116A20

64歳の男性。呼吸困難を主訴に来院した。4日前に左胸痛と息切れが出現し、次第に増悪してきたため受診した。体温36.2℃。脈拍100/分、整。血圧120/80mmHg。呼吸数20/分。SpO2 92%(room air)。眼瞼結膜と眼球結膜とに異常を認めない。頸部リンパ節を触知しない。左胸部に呼吸音を聴取しない。血液所見:赤血球420万、Hb 13.0g/dL、Ht 37%、白血球4,400、血小板21万。CRP 0.4mg/dL。来院時の胸部エックス線写真(A)を別に示す。入院後、胸腔ドレーンを挿入したところ、直後から咳嗽と泡沫状の喀痰が出現した。

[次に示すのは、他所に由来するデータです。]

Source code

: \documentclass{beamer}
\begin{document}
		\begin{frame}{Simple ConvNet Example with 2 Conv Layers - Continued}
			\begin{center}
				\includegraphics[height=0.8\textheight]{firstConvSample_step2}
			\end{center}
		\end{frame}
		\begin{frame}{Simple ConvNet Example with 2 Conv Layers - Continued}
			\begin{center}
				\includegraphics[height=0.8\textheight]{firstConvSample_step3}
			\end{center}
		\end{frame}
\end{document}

この時点の胸部エックス線写真(B)を別に示す。

胸腔ドレーン挿入後の病態として正しいのはどれか。

肺炎
肺水腫
無気肺
肺胞出血
うっ血性心不全

解答: b

116A20の解説

【プロセス】
①4日前から左胸痛と息切れ
②来院時の胸部エックス線写真(A)では左肺が虚脱(左気胸)
③胸腔ドレーンを挿入した直後から咳嗽と泡沫状の喀痰とが出現
④胸部エックス線写真(B)では左肺の透過性が低下しており、肺水腫を疑う
☞②に対する胸腔ドレナージによって生じた再膨張性肺水腫。①③④も矛盾しない。

【選択肢考察】
a 経過が急性であり可能性は低い。
b 正しい。急激な肺の再膨張に伴う血管透過性の亢進により肺水腫をきたしたのだろう。
c 無気肺であれば区域性に透過性低下を来すことが多い。
d 肺胞出血であれば、喀血を認めるはず。
e うっ血性心不全の場合は両側性に肺水腫の所見を認めるはず。